BİR ÖNERİM VAR: OSMANLICA!

Ne güzel demiş Gazi Mustafa Kemal Atatürk’ümüz: “Tarih yazmak, tarih yapmak kadar mühimdir. Yazan yapana sadık kalmazsa değişmeyen hakikat, insanlığı şaşırtacak bir mahiyet alır.”

Aynen öyle… Artık eminim ki 1838’den beri tam 183 yıldır, nasıl beceriyorlar bilmiyorum ama bizim tarihimizi altüst etmeyi başardılar. Bu konunun “çok hassas” olduğunu biliyorum. Ama bildiğim bir doğru daha var ki, o da acil olarak “tarihimize” objektif sahip çıkmamız. Kabul edelim etmeyelim, tarihimizin büyük çoğunluğu Arap harfli Osmanlı Türkçesi. Latin harflerine geçtikten sonra, yıllar içinde hatta on yıllar içinde, ne yazık ki “geçmişle” iletişimimizi de yitirdik. Geçmişle iletişim görevini üstlenen tarihçiler de ne yazık ki görevlerini (istisnalar kaideyi bozmaz) başaramadı. Yıllar içinde kendi üniversitelerimizde alan itibariyle “Osmanlıca” öğrenenlerin önünde büyük engeller çıkarılırken; ABD, İngiltere, Japonya gibi ülkelerin “harıl harıl” Osmanlıca öğrendiğini, arşivlerimizin de onlara ardına kadar açıldığını gördük, yaşadık. Ama bu “harıl harıl” sözünün altını dolduramadık.

AK Parti iktidara geldikten sonra açık söylemeliyim ki “kontrollü ve kumandalı” şekilde başlatılan “tarih hassasiyeti” bugün önemli bir yere geldi. Şimdiki Cumhurbaşkanı Erdoğan’ın geçmişte söylediği “mezar taşlarını okuyamayan nesil” söylemi doğruydu ama o da altını dolduramadı.

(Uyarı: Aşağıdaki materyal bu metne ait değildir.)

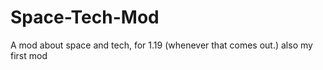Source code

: # Space-Tech-Mod

A mod about space and tech, for 1.19 (whenever that comes out.)
also my first mod

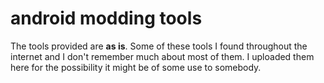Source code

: # android modding tools

The tools provided are **as is**. Some of these tools I found throughout the internet and I don't remember much about most of them.
I uploaded them here for the possibility it might be of some use to somebody.
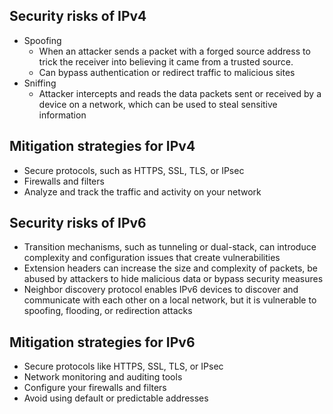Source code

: ## Security risks of IPv4

- Spoofing
    - When an attacker sends a packet with a forged source address to trick the receiver into believing it came from a trusted source.
    - Can bypass authentication or redirect traffic to malicious sites 
- Sniffing
    - Attacker intercepts and reads the data packets sent or received by a device on a network, which can be used to steal sensitive information

## Mitigation strategies for IPv4

- Secure protocols, such as HTTPS, SSL, TLS, or IPsec
- Firewalls and filters
- Analyze and track the traffic and activity on your network

## Security risks of IPv6

- Transition mechanisms, such as tunneling or dual-stack, can introduce complexity and configuration issues that create vulnerabilities
- Extension headers can increase the size and complexity of packets, be abused by attackers to hide malicious data or bypass security measures
- Neighbor discovery protocol enables IPv6 devices to discover and communicate with each other on a local network, but it is vulnerable to spoofing, flooding, or redirection attacks

## Mitigation strategies for IPv6

- Secure protocols like HTTPS, SSL, TLS, or IPsec
- Network monitoring and auditing tools
- Configure your firewalls and filters
- Avoid using default or predictable addresses

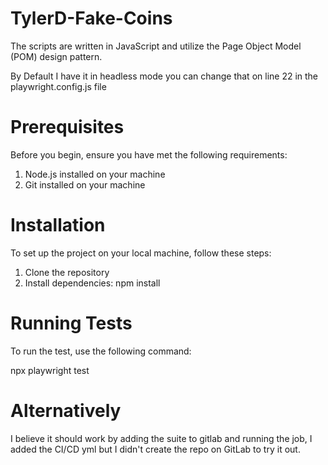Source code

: # TylerD-Fake-Coins
The scripts are written in JavaScript and utilize the Page Object Model (POM) design pattern.

By Default I have it in headless mode you can change that on line 22 in the playwright.config.js file

# Prerequisites

Before you begin, ensure you have met the following requirements:

1. Node.js installed on your machine
2. Git installed on your machine

# Installation
To set up the project on your local machine, follow these steps:

1. Clone the repository
2. Install dependencies:
npm install

# Running Tests
To run the test, use the following command:

npx playwright test

# Alternatively
I believe it should work by adding the suite to gitlab and running the job, I added the CI/CD yml but I didn't create the repo on GitLab to try it out.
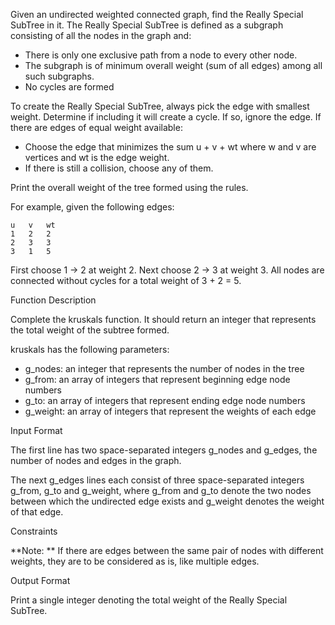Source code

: Given an undirected weighted connected graph, find the Really Special SubTree in it. The Really Special SubTree is defined as a subgraph consisting of all the nodes in the graph and:

  - There is only one exclusive path from a node to every other node.
  - The subgraph is of minimum overall weight (sum of all edges) among all such subgraphs.
  - No cycles are formed

To create the Really Special SubTree, always pick the edge with smallest weight. Determine if including it will create a cycle. If so, ignore the edge. If there are edges of equal weight available:

  - Choose the edge that minimizes the sum u + v + wt where w and v are vertices and wt is the edge weight.
  - If there is still a collision, choose any of them.

Print the overall weight of the tree formed using the rules.

For example, given the following edges:

    u	v	wt
    1	2	2
    2	3	3
    3	1	5

First choose 1 -> 2 at weight 2. Next choose 2 -> 3 at weight 3. All nodes are connected without cycles for a total weight of 3 + 2 = 5.

Function Description

Complete the kruskals function. It should return an integer that represents the total weight of the subtree formed.

kruskals has the following parameters:
 - g_nodes: an integer that represents the number of nodes in the tree
 - g_from: an array of integers that represent beginning edge node numbers
 - g_to: an array of integers that represent ending edge node numbers
 - g_weight: an array of integers that represent the weights of each edge

Input Format

The first line has two space-separated integers g_nodes and g_edges, the number of nodes and edges in the graph.

The next g_edges lines each consist of three space-separated integers g_from, g_to and g_weight, where g_from and g_to denote the two nodes between which the undirected edge exists and g_weight denotes the weight of that edge.

Constraints

**Note: ** If there are edges between the same pair of nodes with different weights, they are to be considered as is, like multiple edges.

Output Format

Print a single integer denoting the total weight of the Really Special SubTree.
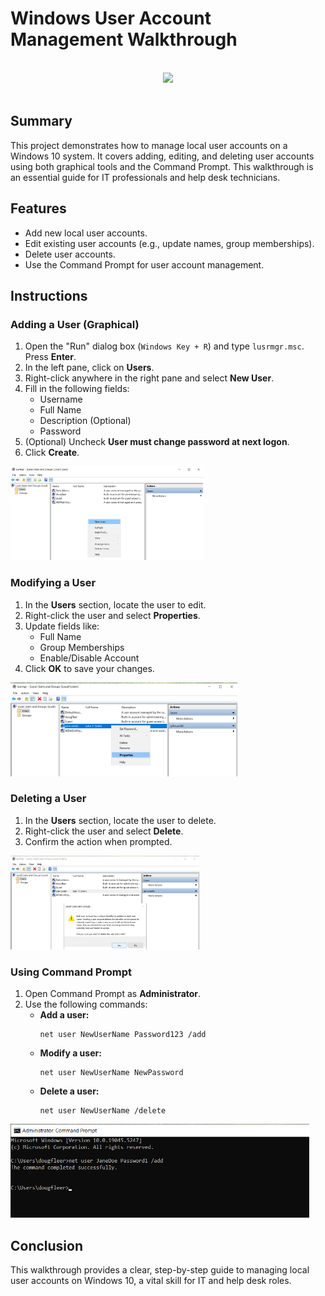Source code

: <h1>Windows User Account Management Walkthrough</h1>
<br />
<center><img src="https://pentagram-production.imgix.net/ea053844-c063-4130-9425-4a193f82e1e3/ps_windows_01.jpg?rect=67%2C364%2C1665%2C1040&w=1500&fit=crop&fm=jpg&q=70&auto=format&h=935" height="250px"></img></center>
<br />
<h2>Summary</h2>
<p>
This project demonstrates how to manage local user accounts on a Windows 10 system. It covers adding, editing, and deleting user accounts using both graphical tools and the Command Prompt. This walkthrough is an essential guide for IT professionals and help desk technicians.
</p>

<h2>Features</h2>
<ul>
  <li>Add new local user accounts.</li>
  <li>Edit existing user accounts (e.g., update names, group memberships).</li>
  <li>Delete user accounts.</li>
  <li>Use the Command Prompt for user account management.</li>
</ul>

<h2>Instructions</h2>

<h3>Adding a User (Graphical)</h3>
<ol>
  <li>Open the "Run" dialog box (<code>Windows Key + R</code>) and type <code>lusrmgr.msc</code>. Press <strong>Enter</strong>.</li>
  <li>In the left pane, click on <strong>Users</strong>.</li>
  <li>Right-click anywhere in the right pane and select <strong>New User</strong>.</li>
  <li>Fill in the following fields:
    <ul>
      <li>Username</li>
      <li>Full Name</li>
      <li>Description (Optional)</li>
      <li>Password</li>
    </ul>
  </li>
  <li>(Optional) Uncheck <strong>User must change password at next logon</strong>.</li>
  <li>Click <strong>Create</strong>.</li>
</ol>
<img src="https://raw.githubusercontent.com/dougfleer/Windows-User-Account-Management/refs/heads/main/New_user.png" alt="Add User Step" height="150px"/>

<h3>Modifying a User</h3>
<ol>
  <li>In the <strong>Users</strong> section, locate the user to edit.</li>
  <li>Right-click the user and select <strong>Properties</strong>.</li>
  <li>Update fields like:
    <ul>
      <li>Full Name</li>
      <li>Group Memberships</li>
      <li>Enable/Disable Account</li>
    </ul>
  </li>
  <li>Click <strong>OK</strong> to save your changes.</li>
</ol>
<img src="https://raw.githubusercontent.com/dougfleer/Windows-User-Account-Management/refs/heads/main/Edit_user.png" alt="Edit User Step" height="150px"/>

<h3>Deleting a User</h3>
<ol>
  <li>In the <strong>Users</strong> section, locate the user to delete.</li>
  <li>Right-click the user and select <strong>Delete</strong>.</li>
  <li>Confirm the action when prompted.</li>
</ol>
<img src="https://raw.githubusercontent.com/dougfleer/Windows-User-Account-Management/refs/heads/main/Delete_user.png" alt="Delete User Step" height="150px"/>

<h3>Using Command Prompt</h3>
<ol>
  <li>Open Command Prompt as <strong>Administrator</strong>.</li>
  <li>Use the following commands:
    <ul>
      <li><strong>Add a user:</strong>
        <pre><code>net user NewUserName Password123 /add</code></pre>
      </li>
      <li><strong>Modify a user:</strong>
        <pre><code>net user NewUserName NewPassword</code></pre>
      </li>
      <li><strong>Delete a user:</strong>
        <pre><code>net user NewUserName /delete</code></pre>
      </li>
    </ul>
  </li>
</ol>
<img src="https://raw.githubusercontent.com/dougfleer/Windows-User-Account-Management/refs/heads/main/Command_Prompt_User_Management.png" alt="Command Prompt User Management" height="150px"/>

<h2>Conclusion</h2>
<p>
This walkthrough provides a clear, step-by-step guide to managing local user accounts on Windows 10, a vital skill for IT and help desk roles.
</p>
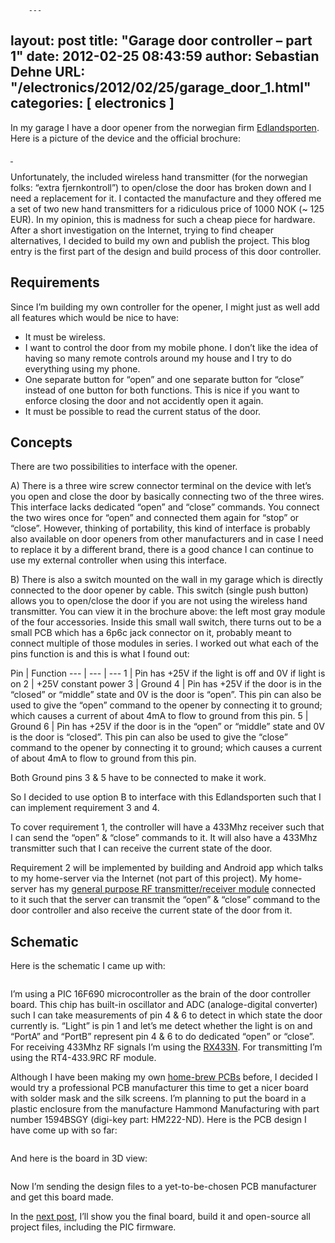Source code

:         ---
layout: post
title:  "Garage door controller – part 1"
date:   2012-02-25 08:43:59
author: Sebastian Dehne
URL: "/electronics/2012/02/25/garage_door_1.html"
categories: [ electronics ]
---

In my garage I have a door opener from the norwegian firm [Edlandsporten](http://edlandsporten.as/). Here is a picture of the device and the official brochure:

<a href="/img/garage_door-1/Edlandapneren.jpg" data-lightbox="pic" data-title="">
	<img src="/img/garage_door-1/Edlandapneren.jpg" alt=""/>
</a>
<a href="/img/garage_door-1/brosjyreApneren.jpg" data-lightbox="pic" data-title="">
	<img src="/img/garage_door-1/brosjyreApneren.jpg" alt=""/>
</a>

Unfortunately, the included wireless hand transmitter (for the norwegian folks: “extra fjernkontroll”) to open/close the door has broken down and I need a replacement for it. I contacted the manufacture and they offered me a set of two new hand transmitters for a ridiculous  price of  1000 NOK (~ 125 EUR). In my opinion, this is madness for such a cheap piece for hardware. After a short investigation on the Internet, trying to find cheaper alternatives, I decided to build my own and publish the project. This blog entry is the first part of the design and build process of this door controller.

## Requirements

Since I’m building my own controller for the opener, I might just as well add all features which would be nice to have:

* It must be wireless.
* I want to control the door from my mobile phone. I don’t like the idea of having so many remote controls around my house and I try to do everything using my phone.
* One separate button for “open” and one separate button for “close” instead of one button for both functions. This is nice if you want to enforce closing the door and not accidently open it again.
* It must be possible to read the current status of the door.

## Concepts

There are two possibilities to interface with the opener.

A) There is a three wire screw connector terminal on the device with let’s you open and close the door by basically connecting two of the three wires. This interface  lacks dedicated “open” and “close” commands. You connect the two wires once for “open” and connected them again for “stop” or “close”. However, thinking of portability, this kind of interface is probably also available on door openers from other manufacturers and in case I need to replace it by a different brand, there is a good chance I can continue to use my external controller when using this interface.

B) There is also a switch mounted on the wall in my garage which is directly connected to the door opener by cable. This switch (single push button) allows you to open/close the door if you are not using the wireless hand transmitter. You can view it in the brochure above: the left most gray module of the four accessories. Inside this small wall switch, there turns out to be a small PCB which has a 6p6c jack connector on it, probably meant to connect multiple of those modules in series. I worked out what each of the pins function is and this is what I found out:

Pin | Function 
--- | --- | ---
1 | Pin has +25V if the light is off and 0V if light is on
2 | +25V constant power
3 | Ground
4 | Pin has +25V if the door is in the “closed” or “middle” state and 0V is the door is “open”. This pin can also be used to give the “open” command to the opener by connecting it to ground; which causes a current of about 4mA to flow to ground from this pin.
5 | Ground
6 | Pin has +25V if the door is in the “open” or “middle” state and 0V is the door is “closed”. This pin can also be used to give the “close” command to the opener by connecting it to ground; which causes a current of about 4mA to flow to ground from this pin.

Both Ground pins 3 & 5 have to be connected to make it work.

So I decided to use option B to interface with this Edlandsporten such that I can implement requirement 3 and 4.

To cover requirement 1, the controller will have a 433Mhz receiver such that I can send the “open” & “close” commands to it. It will also have a 433Mhz transmitter such that I can receive the current state of the door.

Requirement 2 will be implemented by building and Android app which talks to my home-server via the Internet (not part of this project). My home-server has my [general purpose RF transmitter/receiver module](/electronics/2010/10/10/rf_transceiver.html) connected to it such that the server can transmit the “open” & “close” command to the door controller and also receive the current state of the door from it.

## Schematic

Here is the schematic I came up with:

<a href="/img/garage_door-1/GarageDoorControllerRevA1.jpg" data-lightbox="pic" data-title="">
	<img src="/img/garage_door-1/GarageDoorControllerRevA1.jpg" alt=""/>
</a>

I’m using a PIC 16F690 microcontroller as the brain of the door controller board. This chip has built-in oscillator and ADC (analoge-digital converter) such I can take measurements of pin 4 & 6 to detect in which state the door currently is. “Light” is pin 1 and let’s me detect whether the light is on and “PortA” and “PortB” represent pin 4 & 6 to do dedicated “open” or “close”. For receiving 433Mhz RF signals I’m using the [RX433N](http://www.bhiab.se/data/files/09823251__rx433.pdf). For transmitting I’m using the RT4-433.9RC RF module.

Although I have been making my own [home-brew PCBs](/electronics/2010/03/10/making-pcbs.html) before, I decided I would try a professional PCB manufacturer this time to get a nicer board with solder mask and the silk screens. I’m planning to put the board in a plastic enclosure from the manufacture Hammond Manufacturing with part number 1594BSGY (digi-key part: HM222-ND). Here is the PCB design I have come up with so far:

<a href="/img/garage_door-1/GarageDoorControlerPCB_rev_a.jpg" data-lightbox="pic" data-title="">
	<img src="/img/garage_door-1/GarageDoorControlerPCB_rev_a.jpg" alt=""/>
</a>

And here is the board in 3D view:

<a href="/img/garage_door-1/GarageDoorControlerPCB_3d_rev_a.jpg" data-lightbox="pic" data-title="">
	<img src="/img/garage_door-1/GarageDoorControlerPCB_3d_rev_a.jpg" alt=""/>
</a>

Now I’m sending the design files to a yet-to-be-chosen PCB manufacturer and get this board made.

In the [next post](/electronics/2012/02/25/garage_door_2.html), I’ll show you the final board, build it and open-source all project files, including the PIC firmware.

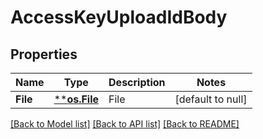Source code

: # AccessKeyUploadIdBody

## Properties
Name | Type | Description | Notes
------------ | ------------- | ------------- | -------------
**File** | [****os.File**](*os.File.md) | File | [default to null]

[[Back to Model list]](../README.md#documentation-for-models) [[Back to API list]](../README.md#documentation-for-api-endpoints) [[Back to README]](../README.md)

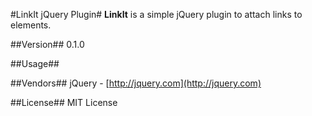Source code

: #LinkIt jQuery Plugin#
**LinkIt** is a simple jQuery plugin to attach links to elements.

##Version##
0.1.0

##Usage##

##Vendors##
jQuery - [http://jquery.com](http://jquery.com)

##License##
MIT License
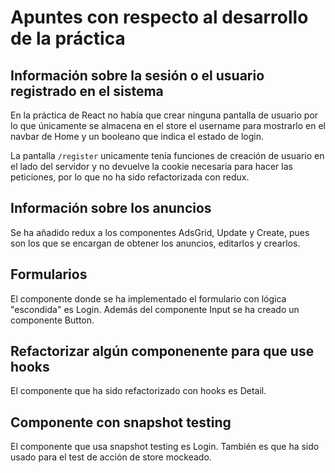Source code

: # Apuntes con respecto al desarrollo de la práctica

## Información sobre la sesión o el usuario registrado en el sistema

En la práctica de React no había que crear ninguna pantalla de usuario por lo que únicamente se almacena en el store el username para mostrarlo en el navbar de Home y un booleano que indica el estado de login.

La pantalla `/register` unicamente tenía funciones de creación de usuario en el lado del servidor y no devuelve la cookie necesaria para hacer las peticiones, por lo que no ha sido refactorizada con redux.

## Información sobre los anuncios

Se ha añadido redux a los componentes AdsGrid, Update y Create, pues son los que se encargan de obtener los anuncios, editarlos y crearlos.

## Formularios

El componente donde se ha implementado el formulario con lógica "escondida" es Login. Además del componente Input se ha creado un componente Button.

## Refactorizar algún componenente para que use hooks

El componente que ha sido refactorizado con hooks es Detail.

## Componente con snapshot testing

El componente que usa snapshot testing es Login. También es que ha sido usado para el test de acción de store mockeado.
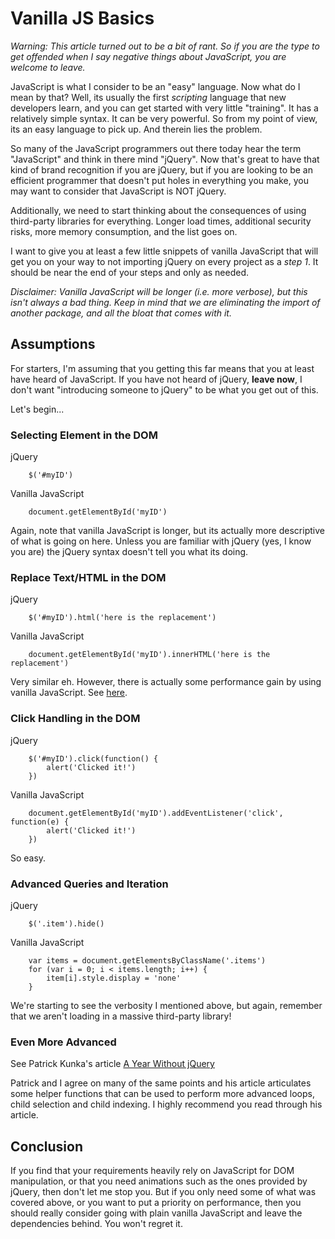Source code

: # Vanilla JS Basics #

_Warning: This article turned out to be a bit of rant.  So if you are the type to get offended when I say negative things about JavaScript, you are welcome to leave._

JavaScript is what I consider to be an "easy" language.  Now what do I mean by that?  Well, its usually the first _scripting_ language that new developers learn, and you can get started with very little "training".  It has a relatively simple syntax.  It can be very powerful.  So from my point of view, its an easy language to pick up.  And therein lies the problem.

So many of the JavaScript programmers out there today hear the term "JavaScript" and think in there mind "jQuery".  Now that's great to have that kind of brand recognition if you are jQuery, but if you are looking to be an efficient programmer that doesn't put holes in everything you make, you may want to consider that JavaScript is NOT jQuery.

Additionally, we need to start thinking about the consequences of using third-party libraries for everything.  Longer load times, additional security risks, more memory consumption, and the list goes on.

I want to give you at least a few little snippets of vanilla JavaScript that will get you on your way to not importing jQuery on every project as a _step 1_.  It should be near the end of your steps and only as needed.

_Disclaimer: Vanilla JavaScript will be longer (i.e. more verbose), but this isn't always a bad thing.  Keep in mind that we are eliminating the import of another package, and all the bloat that comes with it._

## Assumptions ##

For starters, I'm assuming that you getting this far means that you at least have heard of JavaScript.  If you have not heard of jQuery, **leave now**, I don't want "introducing someone to jQuery" to be what you get out of this.

Let's begin...

### Selecting Element in the DOM ###

jQuery

        $('#myID')

Vanilla JavaScript

        document.getElementById('myID')

Again, note that vanilla JavaScript is longer, but its actually more descriptive of what is going on here.  Unless you are familiar with jQuery (yes, I know you are) the jQuery syntax doesn't tell you what its doing.

### Replace Text/HTML in the DOM ###

jQuery

        $('#myID').html('here is the replacement')

Vanilla JavaScript

        document.getElementById('myID').innerHTML('here is the replacement')

Very similar eh.  However, there is actually some performance gain by using vanilla JavaScript.  See [here](https://stackoverflow.com/questions/3563107/jquery-html-vs-innerhtml#answer-3563136).

### Click Handling in the DOM ###

jQuery

        $('#myID').click(function() {
            alert('Clicked it!')
        })

Vanilla JavaScript

        document.getElementById('myID').addEventListener('click', function(e) {
            alert('Clicked it!')
        })

So easy.

### Advanced Queries and Iteration ###

jQuery

        $('.item').hide()

Vanilla JavaScript

        var items = document.getElementsByClassName('.items')
        for (var i = 0; i < items.length; i++) {
            item[i].style.display = 'none'
        }

We're starting to see the verbosity I mentioned above, but again, remember that we aren't loading in a massive third-party library!

### Even More Advanced ###

See Patrick Kunka's article [A Year Without jQuery](https://blog.wearecolony.com/a-year-without-jquery/)

Patrick and I agree on many of the same points and his article articulates some helper functions that can be used to perform more advanced loops, child selection and child indexing.  I highly recommend you read through his article.

## Conclusion ##

If you find that your requirements heavily rely on JavaScript for DOM manipulation, or that you need animations such as the ones provided by jQuery, then don't let me stop you.  But if you only need some of what was covered above, or you want to put a priority on performance, then you should really consider going with plain vanilla JavaScript and leave the dependencies behind.  You won't regret it.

Bugün yaşadığımız kimi tartışmalarda, Osmanlıca bilmememizin acısını fena halde yaşıyoruz. Son iki asırda saklanan sırların açığa kavuşması gerekirken, hâlâ Osmanlıcaya mesafe konulması tuhafıma gidiyor ve ardında açık söyleyim “İngilizvari dalavere” arıyorum.

Latin alfabesini asla tartışmam. Ama Osmanlıcanın da isteyenler tarafından öğrenilmesinin yolu açılmalı. Hükümet bunu yapacaktı ama “nedense” yapamadı. Bu yapamamanın ardını tahmin etmekle birlikte, tekerrür eden tarihi yaşamak da bana büyük acı veriyor.

İzmir Milli Kütüphane arşivindeki eski yazı gazeteleri okumak ne müthiş bir şeydir bilir misiniz? Çanakkale anılarını, İstiklal Harbi pusulalarını okumak ne şahane bir olaydır. Ya da bir mezar taşını okuyup, rahmetlinin yaşadığı süreci düşünmek...

Ama daha büyük yararı var ki, o da tarihi net bir şekilde anlamaktır. Çünkü bazı “çevirenlerin” çevirirken “oynadıklarını” çok iyi biliyorum geçmişten.

İşte “Tarihimizi yeniden yazalım.” derken de bunu söylemeye çalışıyorum. Çünkü inanın bana, BİLMİYORUZ! Bize ne kadar “lütfedilirse” ona razı geliyoruz.

İşte bu yüzden de Lozan’ı, Atatürk’ü, Abdülhamit’i tartışıyor ama Düyun-u Umumiye kolcularının rezaletlerini “atlıyoruz!”

Ve “tekerrür eden tarihe” sadece “ahlanarak, vahlanarak” bakıyoruz!

***

ÜÇ ÖNEMLİ YAZI…

İzmir’deki “tarih talanını” kentsel dönüşüm diye yutturmayı planlayan kapitalist, menfaatçi, cahil zümre, yeniden Tepecik’e takmış kafayı. Burada da kendilerince “Eşrefpaşa Hastanesi’ni” hedef alıyorlar. Bu hastanenin ne olduğunu zerre bilmeyen bu güruha gelecek yazıda bilgi vereyim.

17 Nisan ve 15 Mayıs “yazılarımı da” şimdiden hazırlıyorum. Köy Enstitüleri ile ilgili alışılmış bilgilerin dışında yazacağım size. Ne yazık ki sadece “ağaların” isteği değil “oy uğruna da” telef edilmiş büyük eğitim hamlemiz. Yanlış sadece DP’de değil ne yazık ki…

15 Mayıs’ta ise yine farklı bir bakış açısı oluşturmaya çalışacağım. Ve bugüne kadar kimsenin görmediği birkaç fotoğraf paylaşacağım. Bana da yeni ulaştı. Sağ olsun çekip yollayan vatan yiğitleri.